NUMA node #1 has access to the GPU on the PCI bus, so any threads managing GPU folding will be assigned to a core in that node.
Pinning the GPU Core
Folding@Home can give you work units to stress the CUDA cores on your overpriced GPU. You deserve to get the most out of your investment. In order to move data around all those CUDA cores, there’s one usermode thread that needs as much processing power as it can get. I pin my threads to logical cores 11 and 23 (both on NUMA node 1). Nothing else will run on those two logical cores (one physical core; logical core number modulo 12 is the physical core number for my Threadripper).
If you pin cores as above, that’s the single best way to improve GPU folding performance without tweaking a single GPU setting. You can do some stuff with renicing processes, but I couldn’t tell you how much that does compared to just giving a whole physical core to GPU folding.
Hyperthreading is a convenient white lie. You can try and run two CPU folding threads on one physical core, but unless you have very specialized hardware chances are the floating point unit in each core is going to be a bottleneck that prevents you from actually getting double the performance. Here’s what the backend instruction pipeline looks for the Zen architecture, which is what each of the cores on my TR1920x is based on:
You get a max of four 128-bit floating point operations per cycle. AVX256 instructions are 256 bits wide. That’s your bottleneck. Empirically, I’m not getting much better folding throughput per core by running 1 CPU thread versus 2. Your mileage may vary, but I’ve stuck with only scheduling 1 folding thread 1 CPU core per CPU core except where necessary.

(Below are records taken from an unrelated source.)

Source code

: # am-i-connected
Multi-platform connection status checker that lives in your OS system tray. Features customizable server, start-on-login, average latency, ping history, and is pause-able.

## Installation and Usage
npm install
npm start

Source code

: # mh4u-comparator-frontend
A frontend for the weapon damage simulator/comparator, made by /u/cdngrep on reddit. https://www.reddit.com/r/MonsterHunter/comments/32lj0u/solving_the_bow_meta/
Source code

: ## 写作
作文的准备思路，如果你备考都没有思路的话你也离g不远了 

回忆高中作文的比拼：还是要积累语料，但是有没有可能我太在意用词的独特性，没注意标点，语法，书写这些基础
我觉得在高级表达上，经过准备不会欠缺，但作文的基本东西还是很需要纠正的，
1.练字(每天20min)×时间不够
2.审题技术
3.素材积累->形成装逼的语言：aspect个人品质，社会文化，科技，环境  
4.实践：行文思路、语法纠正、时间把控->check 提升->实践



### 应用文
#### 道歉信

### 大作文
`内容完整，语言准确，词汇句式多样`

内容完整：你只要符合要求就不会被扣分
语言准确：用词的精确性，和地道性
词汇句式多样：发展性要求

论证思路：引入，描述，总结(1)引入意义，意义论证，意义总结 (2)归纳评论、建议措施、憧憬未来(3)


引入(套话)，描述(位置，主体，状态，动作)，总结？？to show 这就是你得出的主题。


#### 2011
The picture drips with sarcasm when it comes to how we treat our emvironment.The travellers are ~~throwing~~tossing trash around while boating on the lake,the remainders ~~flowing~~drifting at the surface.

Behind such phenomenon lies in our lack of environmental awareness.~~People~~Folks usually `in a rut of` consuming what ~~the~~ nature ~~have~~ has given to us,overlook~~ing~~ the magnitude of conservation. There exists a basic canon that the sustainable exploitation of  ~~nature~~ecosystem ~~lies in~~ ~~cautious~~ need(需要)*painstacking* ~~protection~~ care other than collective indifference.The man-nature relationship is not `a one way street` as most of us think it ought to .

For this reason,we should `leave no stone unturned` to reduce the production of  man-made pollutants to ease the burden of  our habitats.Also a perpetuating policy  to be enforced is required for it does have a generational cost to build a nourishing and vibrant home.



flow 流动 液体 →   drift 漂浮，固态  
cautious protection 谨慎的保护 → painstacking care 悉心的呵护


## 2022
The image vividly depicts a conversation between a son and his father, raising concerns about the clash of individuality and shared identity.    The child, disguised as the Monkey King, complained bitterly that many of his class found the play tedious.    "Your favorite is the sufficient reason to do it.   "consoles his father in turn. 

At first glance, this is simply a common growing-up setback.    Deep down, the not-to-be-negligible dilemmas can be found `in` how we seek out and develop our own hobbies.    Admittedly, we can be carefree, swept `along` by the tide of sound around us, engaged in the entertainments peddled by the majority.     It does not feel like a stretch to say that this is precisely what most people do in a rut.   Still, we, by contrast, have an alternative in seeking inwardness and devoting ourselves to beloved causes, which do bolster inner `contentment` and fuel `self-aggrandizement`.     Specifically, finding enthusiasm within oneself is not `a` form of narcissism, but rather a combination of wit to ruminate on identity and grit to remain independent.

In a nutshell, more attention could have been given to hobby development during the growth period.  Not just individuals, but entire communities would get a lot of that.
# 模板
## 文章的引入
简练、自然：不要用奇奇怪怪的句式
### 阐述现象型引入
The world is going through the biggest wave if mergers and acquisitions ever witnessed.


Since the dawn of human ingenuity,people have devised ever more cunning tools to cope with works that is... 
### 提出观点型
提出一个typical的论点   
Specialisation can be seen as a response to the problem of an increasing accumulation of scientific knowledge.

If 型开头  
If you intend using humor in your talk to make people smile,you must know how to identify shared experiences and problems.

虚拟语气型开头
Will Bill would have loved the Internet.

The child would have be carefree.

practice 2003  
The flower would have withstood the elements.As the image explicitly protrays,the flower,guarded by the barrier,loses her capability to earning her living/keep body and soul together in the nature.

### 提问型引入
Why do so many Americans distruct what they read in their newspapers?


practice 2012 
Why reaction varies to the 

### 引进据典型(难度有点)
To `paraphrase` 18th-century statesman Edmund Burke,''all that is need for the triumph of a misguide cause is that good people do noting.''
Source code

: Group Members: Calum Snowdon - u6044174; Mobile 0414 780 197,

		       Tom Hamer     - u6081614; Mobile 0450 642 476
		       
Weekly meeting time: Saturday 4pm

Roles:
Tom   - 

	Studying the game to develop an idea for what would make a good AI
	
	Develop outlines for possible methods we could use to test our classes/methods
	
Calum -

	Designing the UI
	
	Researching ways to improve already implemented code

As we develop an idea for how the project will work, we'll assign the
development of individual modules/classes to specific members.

Specifically, of logical cores 0-23, CPU folding currently occurs on core 8 and cores 12-22. I chose core 8 because it does not share an L3 cache with any cores that do GPU folding. I would like to keep L3 cache pressure as low as reasonably possible for those cores. This means physical core 8 (logical cores 8 and 20) has two CPU folding threads scheduled while every other physical core has at most 1. This, in my experience, has been a better arrangement than turning off hyperthreading/SMT in the BIOS settings.
Again, you can do some stuff with scheduler hints but again I can’t tell you if it’s worth it.
Linux processes can have hints for how to allocate new memory pages to a process relative to the the NUMA layout of a system. The one we want for CPU folding is “localalloc” which says that physical memory must be provided from the local NUMA node of the calling thread. This helps to ensure optimal memory performance. The easiest way to set this for a process is to use the numactl command.
Bypassing Needless Syscalls
If you are a writing a multithreaded application, one way you can have one thread wait for another to complete an action is to check as often as possible if that action is done yet. Another is to say “I’m gonna let some other thread do some work, wake me when it’s done and I’ll do another check.” The latter is what happens when you call the “sched_yield” syscall. Folding at Home CPU cores call that a lot. Probably to be nice to other processes (this is meant to be run in the background after all).
The calls are initiated from userland via the sched_yield libc function which is a wrapper for the syscall. Because sched_yield is a dynamically loaded symbol, we can hook the loading with an appropriate LD_PRELOAD setting and force all calls to that function to immediately return 0 without ever yielding to the kernel. This empirically boosts folding throughput by a noticeable amount once you have threads pinned appropriately.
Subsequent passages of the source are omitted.